_WHAT THIS TASK INVOLVES_. Give the count of lines in the data that include "have", with no other words.

Records from a data source
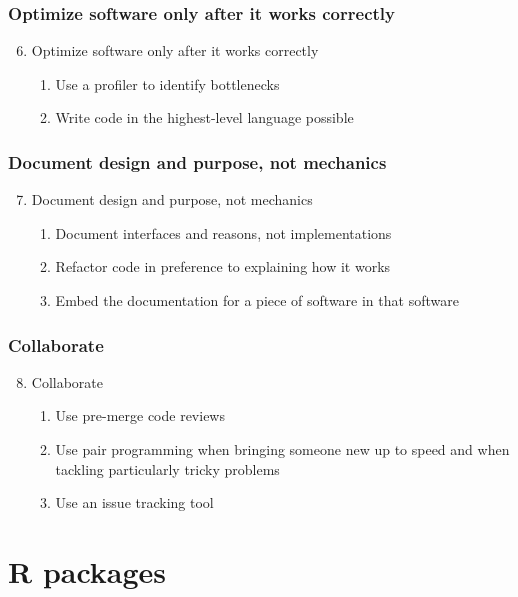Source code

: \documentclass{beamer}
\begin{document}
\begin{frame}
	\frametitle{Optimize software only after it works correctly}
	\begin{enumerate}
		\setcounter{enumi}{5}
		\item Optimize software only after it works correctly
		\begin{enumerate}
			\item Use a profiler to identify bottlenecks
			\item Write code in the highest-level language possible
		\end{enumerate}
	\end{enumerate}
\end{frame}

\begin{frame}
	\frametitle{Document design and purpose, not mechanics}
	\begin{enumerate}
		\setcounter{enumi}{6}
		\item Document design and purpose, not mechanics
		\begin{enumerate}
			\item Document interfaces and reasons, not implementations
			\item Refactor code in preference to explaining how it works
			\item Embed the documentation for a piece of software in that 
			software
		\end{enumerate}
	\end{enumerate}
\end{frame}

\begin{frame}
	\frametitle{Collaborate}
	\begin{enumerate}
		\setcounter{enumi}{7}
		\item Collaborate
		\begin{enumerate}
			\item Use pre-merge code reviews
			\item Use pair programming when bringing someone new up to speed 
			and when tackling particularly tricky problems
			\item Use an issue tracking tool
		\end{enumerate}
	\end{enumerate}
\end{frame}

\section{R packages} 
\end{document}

...

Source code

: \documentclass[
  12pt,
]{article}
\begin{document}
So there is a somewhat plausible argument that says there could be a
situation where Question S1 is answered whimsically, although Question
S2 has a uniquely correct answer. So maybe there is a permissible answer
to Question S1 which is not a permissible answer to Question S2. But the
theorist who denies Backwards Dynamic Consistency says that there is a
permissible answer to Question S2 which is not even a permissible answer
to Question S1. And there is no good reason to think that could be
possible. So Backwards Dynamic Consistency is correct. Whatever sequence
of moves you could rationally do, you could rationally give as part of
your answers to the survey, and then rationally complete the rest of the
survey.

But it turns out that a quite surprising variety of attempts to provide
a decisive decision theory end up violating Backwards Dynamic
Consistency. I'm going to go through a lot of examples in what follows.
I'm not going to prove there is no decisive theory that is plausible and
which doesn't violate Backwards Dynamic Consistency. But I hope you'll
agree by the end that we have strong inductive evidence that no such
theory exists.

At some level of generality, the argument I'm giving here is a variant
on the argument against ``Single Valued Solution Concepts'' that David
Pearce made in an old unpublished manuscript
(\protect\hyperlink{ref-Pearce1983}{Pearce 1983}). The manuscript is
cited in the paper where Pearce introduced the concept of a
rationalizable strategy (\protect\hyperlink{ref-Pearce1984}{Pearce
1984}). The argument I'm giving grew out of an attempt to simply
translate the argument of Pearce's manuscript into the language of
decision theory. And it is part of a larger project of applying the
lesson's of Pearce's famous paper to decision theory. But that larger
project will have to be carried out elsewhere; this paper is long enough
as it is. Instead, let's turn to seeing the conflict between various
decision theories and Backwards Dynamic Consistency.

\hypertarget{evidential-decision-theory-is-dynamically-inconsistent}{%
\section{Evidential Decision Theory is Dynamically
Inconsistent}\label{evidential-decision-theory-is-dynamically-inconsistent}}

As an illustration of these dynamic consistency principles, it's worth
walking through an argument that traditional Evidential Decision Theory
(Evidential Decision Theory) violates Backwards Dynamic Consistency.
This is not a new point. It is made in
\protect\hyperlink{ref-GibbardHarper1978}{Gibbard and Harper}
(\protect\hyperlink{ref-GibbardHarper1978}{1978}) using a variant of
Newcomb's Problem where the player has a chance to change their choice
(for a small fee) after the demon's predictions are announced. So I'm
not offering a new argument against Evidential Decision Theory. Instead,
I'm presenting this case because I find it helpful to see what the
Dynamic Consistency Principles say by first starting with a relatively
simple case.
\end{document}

_ANSWER BELOW_. 2